Culture Dump #16: Why did the ‘Predator’ franchise miss the mark?

by Simon Bland


Xenomorphs weren’t the only extraterrestrial terror hunting humans throughout the eighties. Not long after James Cameron pulled the trigger on his testosterone-charged sequel Aliens, Director John McTiernan introduced us to a new intergalactic hunter with Predator in 1987. Two war movies, two alien franchises, two very different legacies. However as Predator closes in on its thirtieth birthday, it’s hard not to think the series somehow failed to capitalise on its full potential. With Shane Black’s upcoming retooling The Predator all that could change – but what went wrong during those intervening years that set the Predator so off course?

Maybe it can all be traced back to one single event: the mishandling of the film’s original sequel. The late eighties were good for John McTiernan. Having unleashed Predator onto audiences he doubled-down on the machismo theme with Die Hard a year later. However when the time came to follow up his alien movie with a sequel in 1990 his asking salary had doubled, pricing him out of Predator 2’s scant budget. To make matters worse, star Arnold Schwarzenegger dropped out too, due to either a salary dispute, clashing schedules or an unsatisfactory script. The exact reasons are still up for debate but one thing remains concrete: audiences were denied the continuation of Dutch’s story.

Had the pair signed on for another round, their combined presence may have given the Predator franchise a lease of life worthy of challenging Sigourney Weaver’s still-developing Alien anthology. Salvage attempts were reignited throughout the 90s with ideas for a proposed third movie entitled Predator 3: Deadlier of the Species reintroducing us to Dutch in a blizzard-ravaged New York City for another space-invader scuffle. Then there was The Zoo, an amalgamation threequel that bundled Dutch with Danny Glover’s Predator 2 hero Harrigan and shipped them both off for a stint in the wilds of the Predator’s home planet. Both intriguing concepts that unfortunately never saw the light of day.
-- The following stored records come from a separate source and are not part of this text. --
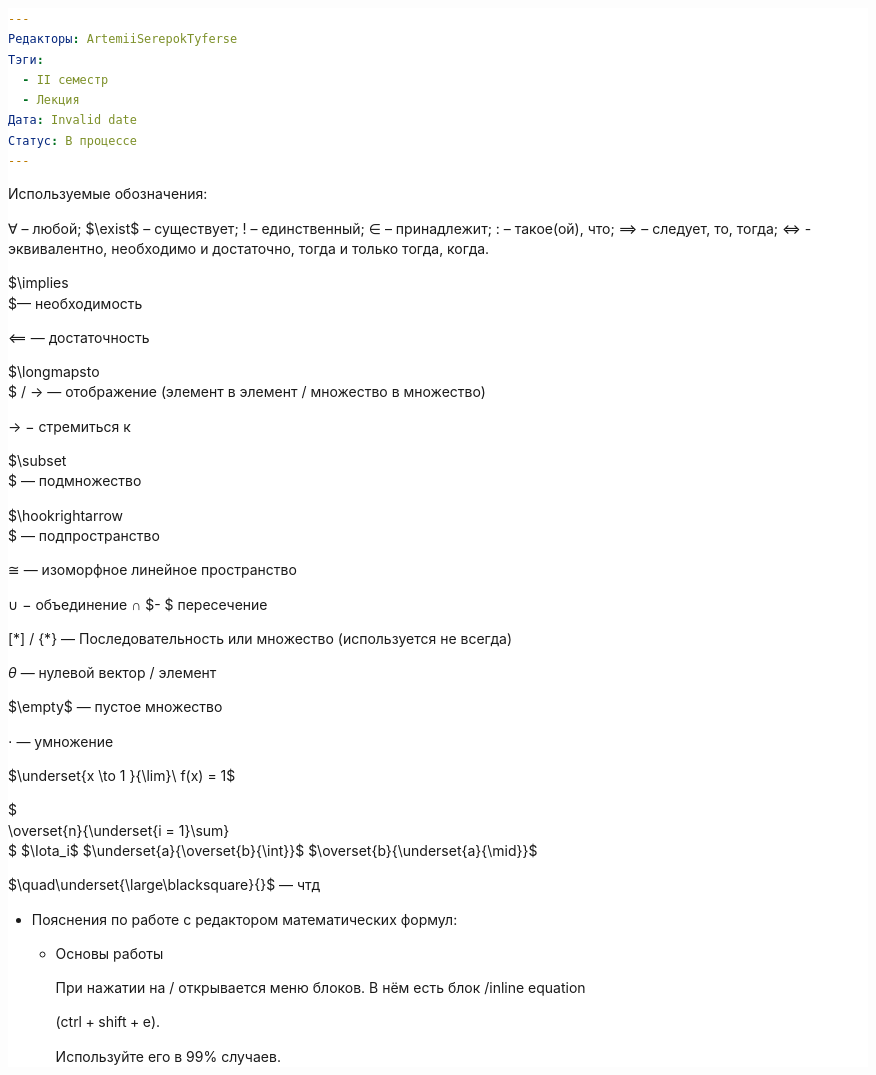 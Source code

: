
 ```yaml
---
Редакторы: ArtemiiSerepokTyferse
Тэги:
  - II семестр
  - Лекция
Дата: Invalid date
Статус: В процессе
---
```

Используемые обозначения:

$\forall$ – любой; $\exist$ – существует; ! – единственный; $\in$ – принадлежит; : – такое(ой), что; $\implies$ – следует, то, тогда; $\iff$ - эквивалентно, необходимо и достаточно, тогда и только тогда, когда.

$\implies  
$— необходимость

$\impliedby$ — достаточность

$\longmapsto  
$ / $\longrightarrow$ — отображение (элемент в элемент $/$ множество в множество)

$\to$ $-$ стремиться к

$\subset  
$ — подмножество

$\hookrightarrow  
$ — подпространство

$\cong$ — изоморфное линейное пространство

$\cup$ $-$ объединение $\cap$ $- $ пересечение

$[ * ]$ / $\{ * \}$ — Последовательность или множество (используется не всегда)

$\theta$ — нулевой вектор / элемент

$\empty$ — пустое множество

$\cdot$ — умножение

$\underset{x \to 1 }{\lim}\ f(x) = 1$

$  
\overset{n}{\underset{i = 1}\sum}  
$ $\Iota_i$ $\underset{a}{\overset{b}{\int}}$ $\overset{b}{\underset{a}{\mid}}$

$\quad\underset{\large\blacksquare}{}$ — чтд

- Пояснения по работе с редактором математических формул:
    - Основы работы
        
        При нажатии на / открывается меню блоков. В нём есть блок /inline equation
        
        ($\mathsf{ctrl+shift+e}$).
        
        Используйте его в 99% случаев.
Instead, the Predator found itself relegated to bargain-bin adventures. There was ‘meh’ crossover cash-in Alien Vs Predator in 2004 and its equally tedious 2007 sequel AVP: Requiem. Then Robert Rodriguez took a stab in 2010’s Predators, a stand-alone sequel that felt more like a Friday night popcorn movie than a worthy continuation. While new directors certainly don’t spell doom for a franchise, stripping Predator of both its original helmer and star so early on seems to have inflicted wounds that are difficult to heal. Perhaps the key to Alien’s continued success is down to the lynchpin figure of Ripley, tying things together either in person or in spirit. With the Predator currently lacking a concrete foe to face, it could be some time before it emerges from the wilderness and into a worthy battle arena.
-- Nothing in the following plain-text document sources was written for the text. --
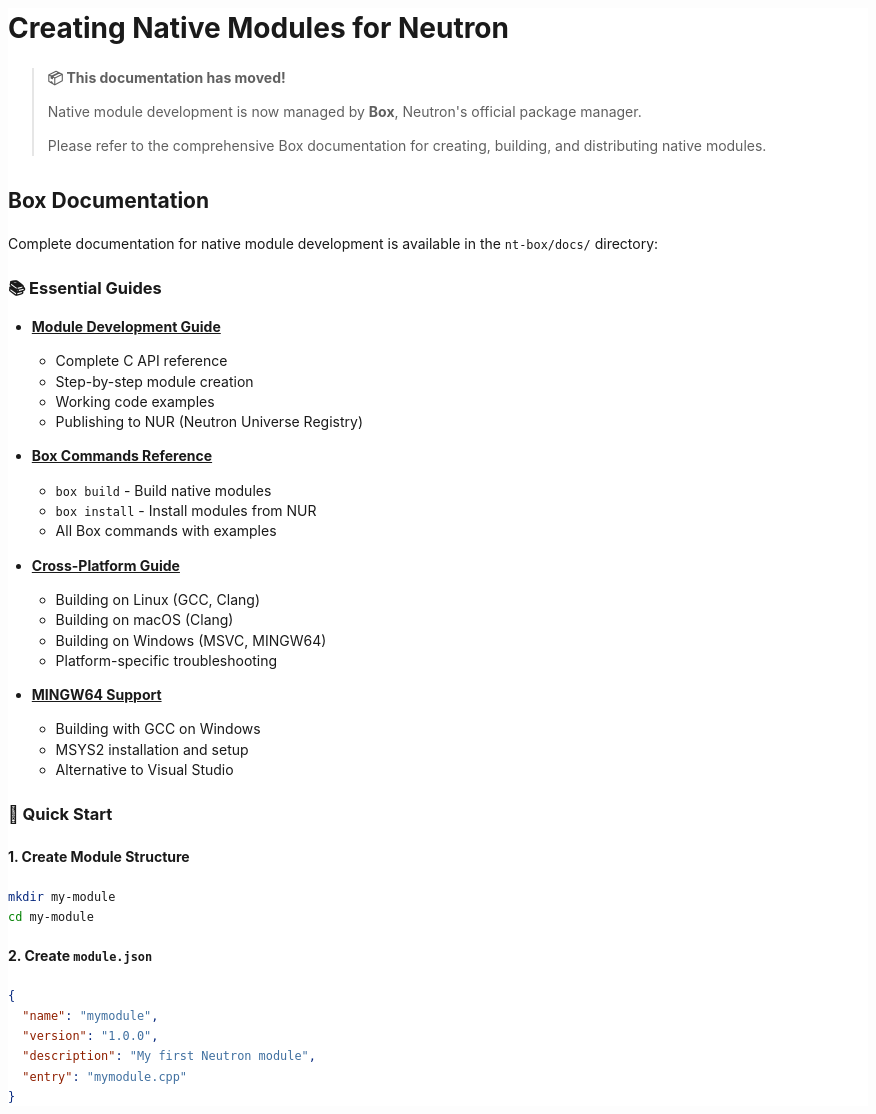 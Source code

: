 # Creating Native Modules for Neutron

> **📦 This documentation has moved!**
>
> Native module development is now managed by **Box**, Neutron's official package manager.
> 
> Please refer to the comprehensive Box documentation for creating, building, and distributing native modules.

## Box Documentation

Complete documentation for native module development is available in the `nt-box/docs/` directory:

### 📚 Essential Guides

- **[Module Development Guide](../nt-box/docs/MODULE_DEVELOPMENT.md)**
  - Complete C API reference
  - Step-by-step module creation
  - Working code examples
  - Publishing to NUR (Neutron Universe Registry)

- **[Box Commands Reference](../nt-box/docs/COMMANDS.md)**
  - `box build` - Build native modules
  - `box install` - Install modules from NUR
  - All Box commands with examples

- **[Cross-Platform Guide](../nt-box/docs/CROSS_PLATFORM.md)**
  - Building on Linux (GCC, Clang)
  - Building on macOS (Clang)
  - Building on Windows (MSVC, MINGW64)
  - Platform-specific troubleshooting

- **[MINGW64 Support](../nt-box/docs/MINGW64_SUPPORT.md)**
  - Building with GCC on Windows
  - MSYS2 installation and setup
  - Alternative to Visual Studio

### 🚀 Quick Start

#### 1. Create Module Structure

```sh
mkdir my-module
cd my-module
```

#### 2. Create `module.json`

```json
{
  "name": "mymodule",
  "version": "1.0.0",
  "description": "My first Neutron module",
  "entry": "mymodule.cpp"
}
```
Where do you think the Predator franchise went wrong? Let us know in the comments section below!

One Response to “Culture Dump #16: Why did the ‘Predator’ franchise miss the mark?”

  • Gene

    The Predator franchise lacks the chemistry and vision of the original. The suspense developed in the original, is killed within 5 minutes of every sequel.
    The raw practical effects, on location film site, limited use of cg, and the director being able to orchestrate the vision into an entertaining story….that is the magic.
    A prequel is the salvation for Predator, the Jim Hopper story, with multiple hunters.